CSKG4APT: A Cybersecurity Knowledge Graph for Advanced Persistent Threat Organization Attribution

Open-source cyber threat intelligence (OSCTI) is becoming more influential in obtaining current network security information. Most studies on cyber threat intelligence (CTI) focus on automating the extraction of threat entities from public sources that describe attack events. The cybersecurity knowledge graph aims to change the expression of threat knowledge so that security researchers can accurately and efficiently obtain various types of threat information for preliminary intelligent decisions.
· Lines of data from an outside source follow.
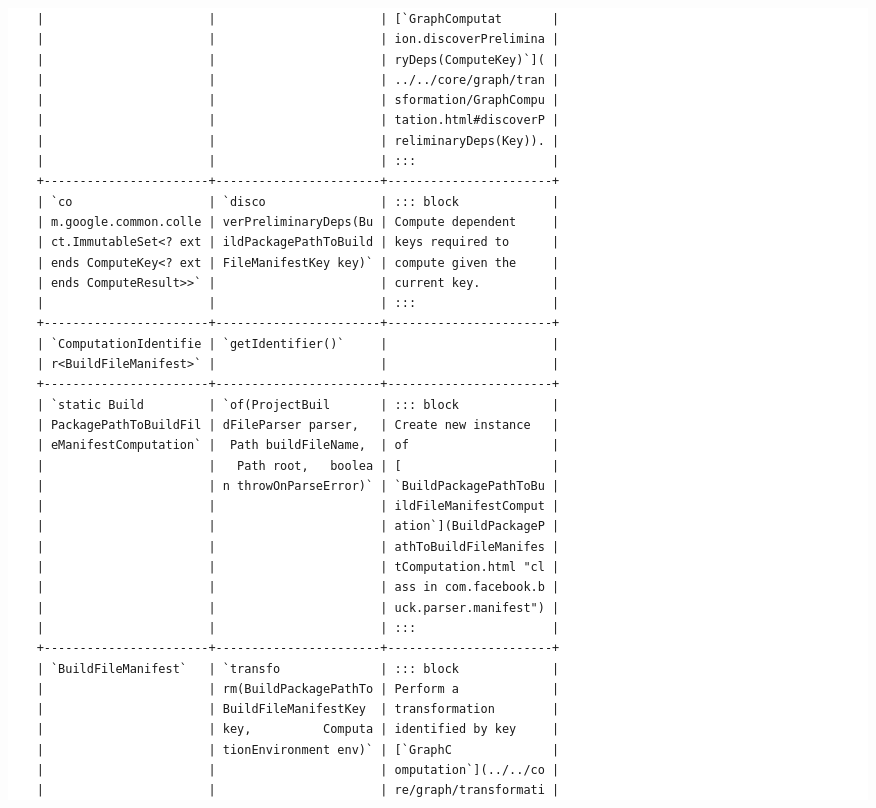        |                       |                       | [`GraphComputat       |
        |                       |                       | ion.discoverPrelimina |
        |                       |                       | ryDeps(ComputeKey)`]( |
        |                       |                       | ../../core/graph/tran |
        |                       |                       | sformation/GraphCompu |
        |                       |                       | tation.html#discoverP |
        |                       |                       | reliminaryDeps(Key)). |
        |                       |                       | :::                   |
        +-----------------------+-----------------------+-----------------------+
        | `co                   | `disco                | ::: block             |
        | m.google.common.colle | verPreliminaryDeps​(Bu | Compute dependent     |
        | ct.ImmutableSet<? ext | ildPackagePathToBuild | keys required to      |
        | ends ComputeKey<? ext | FileManifestKey key)` | compute given the     |
        | ends ComputeResult>>` |                       | current key.          |
        |                       |                       | :::                   |
        +-----------------------+-----------------------+-----------------------+
        | `ComputationIdentifie | `getIdentifier()`     |                       |
        | r<BuildFileManifest>` |                       |                       |
        +-----------------------+-----------------------+-----------------------+
        | `static Build         | `of​(ProjectBuil       | ::: block             |
        | PackagePathToBuildFil | dFileParser parser,   | Create new instance   |
        | eManifestComputation` |  Path buildFileName,  | of                    |
        |                       |   Path root,   boolea | [                     |
        |                       | n throwOnParseError)` | `BuildPackagePathToBu |
        |                       |                       | ildFileManifestComput |
        |                       |                       | ation`](BuildPackageP |
        |                       |                       | athToBuildFileManifes |
        |                       |                       | tComputation.html "cl |
        |                       |                       | ass in com.facebook.b |
        |                       |                       | uck.parser.manifest") |
        |                       |                       | :::                   |
        +-----------------------+-----------------------+-----------------------+
        | `BuildFileManifest`   | `transfo              | ::: block             |
        |                       | rm​(BuildPackagePathTo | Perform a             |
        |                       | BuildFileManifestKey  | transformation        |
        |                       | key,          Computa | identified by key     |
        |                       | tionEnvironment env)` | [`GraphC              |
        |                       |                       | omputation`](../../co |
        |                       |                       | re/graph/transformati |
The attribution technology can not only assist security analysts in detecting advanced persistent threats, but can also identify the same threat from different attack events. Therefore, it is important to trace the attack threat actor. In this study, we used the knowledge graph technology, considered the latest research on cyber threat attack attribution, and thoroughly examined key related technologies and theories in the process of constructing and applying the advanced persistent threat (APT) knowledge graph from OSCTI. We designed a cybersecurity platform named CSKG4APT based on a knowledge graph. Inspired by the theory of ontology, we constructed CSKG4APT as an APT knowledge graph model based on real APT attack scenarios. We then designed an APT threat knowledge extraction algorithm for completing and updating the knowledge graph using deep learning and expert knowledge. Finally, we proposed a practical APT attack attribution method with attribution and countermeasures. CSKG4APT is not a passive defense method in traditional network confrontation but one that integrates a large amount of fragmented intelligence and can actively adjust its defense strategy. It lays the foundation for further dominance in network attack and defense.